Two days prior, she made her first four runs in a dragster at Minnesota’s Brainerd Int’l Raceway.

“The only similarity that I experienced over the last several days coming from a Pro Stock bike to a car, was the fact that I was on a drag strip,” Sampey said with a chuckle. “That was it. Everything else was completely different.”

After the first few runs at Brainerd on Monday, Sampey was adamant that driving a dragster wasn’t for her. But her response was something Brown was ready to handle.

“After my first full run in a Top Fuel car, I remember it like it was yesterday,” Brown said. “It hauled the mail — the crew guys were coming down and were like, ‘How about that?’ I was sitting in the car, and my eyes were just big and I was like, ‘I don’t know if this is for me.’

“It’s not being scared, because if you’re scared you wouldn’t sit in the car in the first place and try. It’s a nervousness of the unknown.
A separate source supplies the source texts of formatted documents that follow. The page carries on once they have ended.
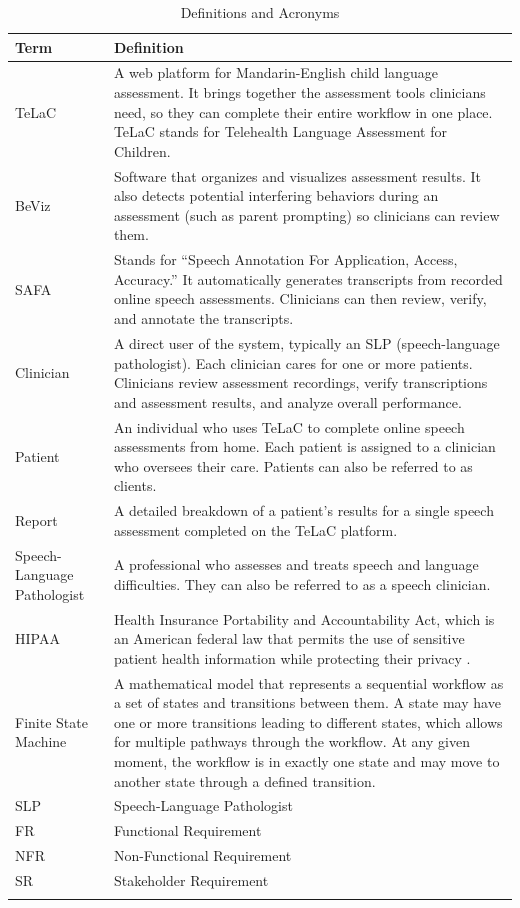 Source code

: \documentclass[12pt]{article}
\begin{document}
\begin{longtable}{p{} p{}}
\toprule
Term & Definition\\
\midrule
TeLaC & A web platform for Mandarin-English child language assessment. It brings together the assessment tools clinicians need, so they can complete their entire workflow in one place. TeLaC stands for Telehealth Language Assessment for Children.\\
\midrule
BeViz & Software that organizes and visualizes assessment results. It also detects potential interfering behaviors during an assessment (such as parent prompting) so clinicians can review them.\\
\midrule
SAFA & Stands for “Speech Annotation For Application, Access, Accuracy.” It automatically generates transcripts from recorded online speech assessments. Clinicians can then review, verify, and annotate the transcripts.\\
\midrule
Clinician & A direct user of the system, typically an SLP (speech-language pathologist). Each clinician cares for one or more patients. Clinicians review assessment recordings, verify transcriptions and assessment results, and analyze overall performance.\\
\midrule
Patient & An individual who uses TeLaC to complete online speech assessments from home. Each patient is assigned to a clinician who oversees their care. Patients can also be referred to as clients.\\
\midrule
Report & A detailed breakdown of a patient’s results for a single speech assessment completed on the TeLaC platform.\\
\midrule
Speech-Language Pathologist & A professional who assesses and treats speech and language difficulties. They can also be referred to as a speech clinician.\\
\midrule
HIPAA & Health Insurance Portability and Accountability Act, which is an American federal law that permits the use of sensitive patient health information while protecting their privacy \citep{CDC_HIPAA_1996}.\\
\midrule
Finite State Machine & A mathematical model that represents a sequential workflow as a set of states and transitions between them. A state may have one or more transitions leading to different states, which allows for multiple pathways through the workflow. At any given moment, the workflow is in exactly one state and may move to another state through a defined transition.\\
\midrule
SLP & Speech-Language Pathologist\\
\midrule
FR & Functional Requirement\\
\midrule
NFR & Non-Functional Requirement\\
\midrule
SR & Stakeholder Requirement\\
\bottomrule
\caption{Definitions and Acronyms} \label{tab:DefinitionsAndAcronyms}
\end{longtable}
\end{document}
So what Angelle went through, I knew it would pass, because I’ve been through it.”

The third time was the charm and once Sampey hit the track for round three, the increase in comfortability she felt was more than enough to settle her nerves about moving into the nitro-burning ranks.

“I’m completely, 100 percent a rookie,” Sampey said. “I am also absolutely, 100 percent positive that I want to go through with this now.”

Sampey is the first athlete to join Brown’s new AB Motorsports Accelerate Program, which is aimed at helping racers advance their NHRA careers.